** Given records follows **

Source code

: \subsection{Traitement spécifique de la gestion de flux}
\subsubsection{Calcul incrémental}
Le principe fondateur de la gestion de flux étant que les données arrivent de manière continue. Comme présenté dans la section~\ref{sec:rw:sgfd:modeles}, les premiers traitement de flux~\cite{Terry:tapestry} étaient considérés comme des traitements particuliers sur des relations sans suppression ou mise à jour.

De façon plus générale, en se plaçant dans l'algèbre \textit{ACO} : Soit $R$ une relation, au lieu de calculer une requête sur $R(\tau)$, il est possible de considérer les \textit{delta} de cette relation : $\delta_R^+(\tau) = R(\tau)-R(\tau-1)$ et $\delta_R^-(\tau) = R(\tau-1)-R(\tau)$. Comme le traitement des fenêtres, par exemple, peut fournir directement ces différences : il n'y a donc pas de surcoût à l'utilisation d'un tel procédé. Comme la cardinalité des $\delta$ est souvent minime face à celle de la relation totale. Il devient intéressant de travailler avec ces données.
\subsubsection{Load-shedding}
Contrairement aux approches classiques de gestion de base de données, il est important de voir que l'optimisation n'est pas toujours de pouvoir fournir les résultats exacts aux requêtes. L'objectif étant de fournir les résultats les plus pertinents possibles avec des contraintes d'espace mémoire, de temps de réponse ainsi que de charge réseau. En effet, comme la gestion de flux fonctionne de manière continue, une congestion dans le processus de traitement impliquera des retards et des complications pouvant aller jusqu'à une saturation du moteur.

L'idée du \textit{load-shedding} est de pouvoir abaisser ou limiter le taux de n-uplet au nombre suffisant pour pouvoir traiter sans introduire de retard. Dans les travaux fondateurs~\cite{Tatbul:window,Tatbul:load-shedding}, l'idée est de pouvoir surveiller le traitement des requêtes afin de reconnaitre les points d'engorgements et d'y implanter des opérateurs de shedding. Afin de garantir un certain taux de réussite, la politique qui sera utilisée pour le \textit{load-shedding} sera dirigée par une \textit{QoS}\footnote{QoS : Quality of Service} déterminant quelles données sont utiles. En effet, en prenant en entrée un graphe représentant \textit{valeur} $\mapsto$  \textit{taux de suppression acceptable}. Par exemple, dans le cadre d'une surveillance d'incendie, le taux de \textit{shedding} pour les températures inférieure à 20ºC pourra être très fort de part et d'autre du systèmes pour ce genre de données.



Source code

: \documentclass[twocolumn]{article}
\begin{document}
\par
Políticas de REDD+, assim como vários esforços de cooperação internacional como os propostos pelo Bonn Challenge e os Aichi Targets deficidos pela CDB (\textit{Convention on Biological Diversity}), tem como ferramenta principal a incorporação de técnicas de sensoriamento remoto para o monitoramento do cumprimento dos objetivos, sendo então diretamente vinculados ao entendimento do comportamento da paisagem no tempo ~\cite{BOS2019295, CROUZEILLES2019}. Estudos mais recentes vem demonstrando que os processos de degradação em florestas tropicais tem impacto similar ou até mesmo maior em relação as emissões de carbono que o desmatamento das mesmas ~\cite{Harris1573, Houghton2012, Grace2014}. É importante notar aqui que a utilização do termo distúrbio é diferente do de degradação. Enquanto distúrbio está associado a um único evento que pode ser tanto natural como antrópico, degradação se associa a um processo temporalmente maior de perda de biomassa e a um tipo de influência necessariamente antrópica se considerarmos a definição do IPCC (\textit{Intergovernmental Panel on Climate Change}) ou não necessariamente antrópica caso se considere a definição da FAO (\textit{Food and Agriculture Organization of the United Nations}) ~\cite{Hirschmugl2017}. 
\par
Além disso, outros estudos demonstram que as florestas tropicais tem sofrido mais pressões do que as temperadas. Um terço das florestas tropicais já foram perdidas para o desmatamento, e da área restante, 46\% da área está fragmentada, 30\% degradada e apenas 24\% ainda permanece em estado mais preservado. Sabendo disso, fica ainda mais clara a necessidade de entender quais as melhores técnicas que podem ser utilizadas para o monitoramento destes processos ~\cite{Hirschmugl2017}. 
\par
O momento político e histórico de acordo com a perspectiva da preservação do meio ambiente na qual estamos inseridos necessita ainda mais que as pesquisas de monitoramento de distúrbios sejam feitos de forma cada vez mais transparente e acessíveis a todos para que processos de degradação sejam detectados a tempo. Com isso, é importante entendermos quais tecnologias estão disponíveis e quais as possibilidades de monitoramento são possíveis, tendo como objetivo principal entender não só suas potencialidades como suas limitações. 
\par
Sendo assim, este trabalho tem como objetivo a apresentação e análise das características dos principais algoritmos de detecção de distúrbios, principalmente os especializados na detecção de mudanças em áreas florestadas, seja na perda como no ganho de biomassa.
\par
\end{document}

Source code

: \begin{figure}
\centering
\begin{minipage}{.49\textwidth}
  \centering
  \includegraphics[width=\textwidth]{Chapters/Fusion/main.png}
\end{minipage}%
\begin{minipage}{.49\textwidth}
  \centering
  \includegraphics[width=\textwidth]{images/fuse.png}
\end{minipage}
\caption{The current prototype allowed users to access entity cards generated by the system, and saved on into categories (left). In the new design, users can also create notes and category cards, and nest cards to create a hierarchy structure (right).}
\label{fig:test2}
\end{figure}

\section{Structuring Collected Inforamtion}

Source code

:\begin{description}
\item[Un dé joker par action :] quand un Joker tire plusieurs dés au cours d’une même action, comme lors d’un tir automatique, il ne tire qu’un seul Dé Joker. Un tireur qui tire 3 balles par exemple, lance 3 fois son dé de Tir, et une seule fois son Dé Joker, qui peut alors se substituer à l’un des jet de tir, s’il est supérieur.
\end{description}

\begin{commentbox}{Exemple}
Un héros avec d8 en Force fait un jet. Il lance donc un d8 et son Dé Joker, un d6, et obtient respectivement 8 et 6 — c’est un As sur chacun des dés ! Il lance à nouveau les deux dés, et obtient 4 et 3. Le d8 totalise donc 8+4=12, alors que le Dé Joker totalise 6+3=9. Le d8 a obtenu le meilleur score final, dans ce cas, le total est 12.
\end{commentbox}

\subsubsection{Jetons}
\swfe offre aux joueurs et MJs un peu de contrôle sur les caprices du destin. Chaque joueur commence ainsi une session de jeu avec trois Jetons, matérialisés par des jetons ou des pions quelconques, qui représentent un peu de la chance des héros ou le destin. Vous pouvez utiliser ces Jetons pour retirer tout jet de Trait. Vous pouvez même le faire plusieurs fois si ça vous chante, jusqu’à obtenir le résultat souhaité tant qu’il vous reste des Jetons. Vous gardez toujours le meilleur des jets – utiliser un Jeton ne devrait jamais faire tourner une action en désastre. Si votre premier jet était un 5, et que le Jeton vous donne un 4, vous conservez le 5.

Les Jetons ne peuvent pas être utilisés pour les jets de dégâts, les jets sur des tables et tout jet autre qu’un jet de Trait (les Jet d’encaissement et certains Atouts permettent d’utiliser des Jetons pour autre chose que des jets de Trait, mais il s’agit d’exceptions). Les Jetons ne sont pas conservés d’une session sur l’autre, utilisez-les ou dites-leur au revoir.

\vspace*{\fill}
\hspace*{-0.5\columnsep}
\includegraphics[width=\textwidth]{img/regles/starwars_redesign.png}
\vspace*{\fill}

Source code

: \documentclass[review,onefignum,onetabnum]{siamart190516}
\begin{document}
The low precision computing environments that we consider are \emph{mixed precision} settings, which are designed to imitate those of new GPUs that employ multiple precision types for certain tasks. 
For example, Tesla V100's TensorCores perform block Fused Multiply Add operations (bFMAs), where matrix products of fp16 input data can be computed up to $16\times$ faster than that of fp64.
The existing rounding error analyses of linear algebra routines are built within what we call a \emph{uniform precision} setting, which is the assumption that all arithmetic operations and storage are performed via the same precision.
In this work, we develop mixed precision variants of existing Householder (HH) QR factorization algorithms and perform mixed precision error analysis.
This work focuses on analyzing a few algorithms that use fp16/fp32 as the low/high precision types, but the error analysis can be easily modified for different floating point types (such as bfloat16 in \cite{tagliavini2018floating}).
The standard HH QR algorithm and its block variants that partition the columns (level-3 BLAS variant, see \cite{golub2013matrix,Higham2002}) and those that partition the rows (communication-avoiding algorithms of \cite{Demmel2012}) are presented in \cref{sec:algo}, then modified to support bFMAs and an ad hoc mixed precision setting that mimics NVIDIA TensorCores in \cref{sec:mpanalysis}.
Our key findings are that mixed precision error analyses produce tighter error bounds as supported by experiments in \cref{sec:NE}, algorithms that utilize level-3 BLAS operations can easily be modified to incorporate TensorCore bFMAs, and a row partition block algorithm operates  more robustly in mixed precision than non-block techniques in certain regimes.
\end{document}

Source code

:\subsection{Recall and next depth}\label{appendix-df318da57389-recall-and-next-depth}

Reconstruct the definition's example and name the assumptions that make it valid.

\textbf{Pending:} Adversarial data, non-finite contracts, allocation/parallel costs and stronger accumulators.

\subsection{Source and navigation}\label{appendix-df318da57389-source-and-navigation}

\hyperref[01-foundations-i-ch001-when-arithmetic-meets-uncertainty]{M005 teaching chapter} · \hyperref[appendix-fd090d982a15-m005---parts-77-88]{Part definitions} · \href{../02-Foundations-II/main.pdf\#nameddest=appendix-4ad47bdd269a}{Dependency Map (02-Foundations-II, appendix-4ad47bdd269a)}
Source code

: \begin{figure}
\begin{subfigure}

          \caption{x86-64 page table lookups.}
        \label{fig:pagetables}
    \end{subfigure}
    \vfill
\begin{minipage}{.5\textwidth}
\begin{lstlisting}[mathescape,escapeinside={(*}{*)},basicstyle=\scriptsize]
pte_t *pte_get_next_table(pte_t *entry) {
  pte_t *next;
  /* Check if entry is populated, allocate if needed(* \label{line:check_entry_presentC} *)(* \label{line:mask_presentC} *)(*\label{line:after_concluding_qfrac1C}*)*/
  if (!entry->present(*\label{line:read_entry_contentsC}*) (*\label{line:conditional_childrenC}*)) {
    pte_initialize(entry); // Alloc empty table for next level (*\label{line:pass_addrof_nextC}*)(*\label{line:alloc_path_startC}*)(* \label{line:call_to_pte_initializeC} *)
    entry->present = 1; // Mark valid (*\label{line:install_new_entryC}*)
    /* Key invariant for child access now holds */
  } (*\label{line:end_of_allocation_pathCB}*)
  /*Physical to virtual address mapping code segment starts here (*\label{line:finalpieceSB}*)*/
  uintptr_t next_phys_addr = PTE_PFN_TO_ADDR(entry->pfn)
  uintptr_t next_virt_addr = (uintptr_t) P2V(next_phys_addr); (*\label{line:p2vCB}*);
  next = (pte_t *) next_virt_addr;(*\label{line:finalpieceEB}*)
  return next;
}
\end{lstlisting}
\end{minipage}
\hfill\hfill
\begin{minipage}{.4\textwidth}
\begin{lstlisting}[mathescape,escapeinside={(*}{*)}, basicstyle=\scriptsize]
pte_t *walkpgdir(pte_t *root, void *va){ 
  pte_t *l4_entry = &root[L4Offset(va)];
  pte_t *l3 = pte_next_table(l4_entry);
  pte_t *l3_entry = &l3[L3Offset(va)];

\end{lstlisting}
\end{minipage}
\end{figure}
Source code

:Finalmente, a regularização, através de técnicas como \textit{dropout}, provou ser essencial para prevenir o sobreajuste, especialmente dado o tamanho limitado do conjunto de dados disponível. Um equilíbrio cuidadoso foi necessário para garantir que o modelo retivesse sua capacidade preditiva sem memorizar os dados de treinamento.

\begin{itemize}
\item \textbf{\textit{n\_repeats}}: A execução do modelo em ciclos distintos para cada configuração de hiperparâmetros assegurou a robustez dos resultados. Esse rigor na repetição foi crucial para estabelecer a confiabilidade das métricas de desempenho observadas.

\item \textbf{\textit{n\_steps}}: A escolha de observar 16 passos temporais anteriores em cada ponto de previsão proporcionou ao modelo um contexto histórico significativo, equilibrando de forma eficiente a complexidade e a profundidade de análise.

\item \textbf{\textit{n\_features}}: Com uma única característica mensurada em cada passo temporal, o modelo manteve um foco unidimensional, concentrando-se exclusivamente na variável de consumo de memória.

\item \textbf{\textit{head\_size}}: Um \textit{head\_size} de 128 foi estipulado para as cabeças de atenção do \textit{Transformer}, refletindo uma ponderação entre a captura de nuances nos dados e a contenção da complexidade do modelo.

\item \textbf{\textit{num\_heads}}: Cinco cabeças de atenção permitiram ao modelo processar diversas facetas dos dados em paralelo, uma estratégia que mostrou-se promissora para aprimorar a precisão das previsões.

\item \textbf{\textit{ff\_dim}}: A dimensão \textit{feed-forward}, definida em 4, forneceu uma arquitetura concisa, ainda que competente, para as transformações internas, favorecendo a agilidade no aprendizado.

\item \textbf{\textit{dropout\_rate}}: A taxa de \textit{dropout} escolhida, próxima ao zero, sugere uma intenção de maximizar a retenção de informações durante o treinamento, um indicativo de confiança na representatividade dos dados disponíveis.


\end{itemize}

** End of Given records **

## [Task]
Lines wanted from the listing above: the line with "pte_t *pte_get_next_table(pte_t *entry)" up to and including the line with "pte_t *l4_entry = &root[L4Offset(va)];". Please write them out exactly, adding nothing else.

## [Expected answer]
pte_t *pte_get_next_table(pte_t *entry) {
  pte_t *next;
  /* Check if entry is populated, allocate if needed(* \label{line:check_entry_presentC} *)(* \label{line:mask_presentC} *)(*\label{line:after_concluding_qfrac1C}*)*/
  if (!entry->present(*\label{line:read_entry_contentsC}*) (*\label{line:conditional_childrenC}*)) {
    pte_initialize(entry); // Alloc empty table for next level (*\label{line:pass_addrof_nextC}*)(*\label{line:alloc_path_startC}*)(* \label{line:call_to_pte_initializeC} *)
    entry->present = 1; // Mark valid (*\label{line:install_new_entryC}*)
    /* Key invariant for child access now holds */
  } (*\label{line:end_of_allocation_pathCB}*)
  /*Physical to virtual address mapping code segment starts here (*\label{line:finalpieceSB}*)*/
  uintptr_t next_phys_addr = PTE_PFN_TO_ADDR(entry->pfn)
  uintptr_t next_virt_addr = (uintptr_t) P2V(next_phys_addr); (*\label{line:p2vCB}*);
  next = (pte_t *) next_virt_addr;(*\label{line:finalpieceEB}*)
  return next;
}
\end{lstlisting}
\end{minipage}
\hfill\hfill
\begin{minipage}{.4\textwidth}
\begin{lstlisting}[mathescape,escapeinside={(*}{*)}, basicstyle=\scriptsize]
pte_t *walkpgdir(pte_t *root, void *va){ 
  pte_t *l4_entry = &root[L4Offset(va)];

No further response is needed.